== Aim of the task ==
Reproduce, unaltered, the line with "Admin Profile: 127.0.0.1:8000/api/admin/profile" along with every line that follows it in the records, up to the last.
Source data START
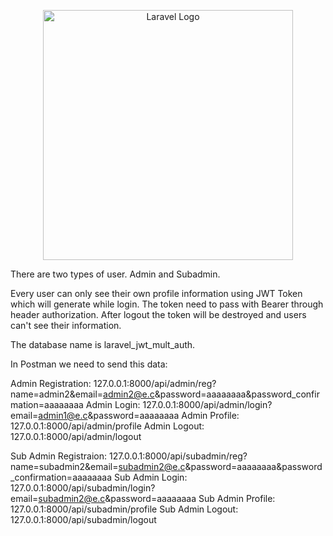 <p align="center"><a href="https://laravel.com" target="_blank"><img src="https://raw.githubusercontent.com/laravel/art/master/logo-lockup/5%20SVG/2%20CMYK/1%20Full%20Color/laravel-logolockup-cmyk-red.svg" width="400" alt="Laravel Logo"></a></p>

There are two types of user. Admin and Subadmin.

Every user can only see their own profile information using JWT Token which will generate while login. The token need to pass with Bearer through header authorization. After logout the token will be destroyed and users can't see their information.

The database name is laravel_jwt_mult_auth.

In Postman we need to send this data:

Admin Registration: 127.0.0.1:8000/api/admin/reg?name=admin2&email=admin2@e.c&password=aaaaaaaa&password_confirmation=aaaaaaaa
Admin Login: 127.0.0.1:8000/api/admin/login?email=admin1@e.c&password=aaaaaaaa
Admin Profile: 127.0.0.1:8000/api/admin/profile
Admin Logout: 127.0.0.1:8000/api/admin/logout

Sub Admin Registraion: 127.0.0.1:8000/api/subadmin/reg?name=subadmin2&email=subadmin2@e.c&password=aaaaaaaa&password_confirmation=aaaaaaaa
Sub Admin Login: 127.0.0.1:8000/api/subadmin/login?email=subadmin2@e.c&password=aaaaaaaa
Sub Admin Profile: 127.0.0.1:8000/api/subadmin/profile
Sub Admin Logout: 127.0.0.1:8000/api/subadmin/logout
Source data END
== Response box ==
Admin Profile: 127.0.0.1:8000/api/admin/profile
Admin Logout: 127.0.0.1:8000/api/admin/logout

Sub Admin Registraion: 127.0.0.1:8000/api/subadmin/reg?name=subadmin2&email=subadmin2@e.c&password=aaaaaaaa&password_confirmation=aaaaaaaa
Sub Admin Login: 127.0.0.1:8000/api/subadmin/login?email=subadmin2@e.c&password=aaaaaaaa
Sub Admin Profile: 127.0.0.1:8000/api/subadmin/profile
Sub Admin Logout: 127.0.0.1:8000/api/subadmin/logout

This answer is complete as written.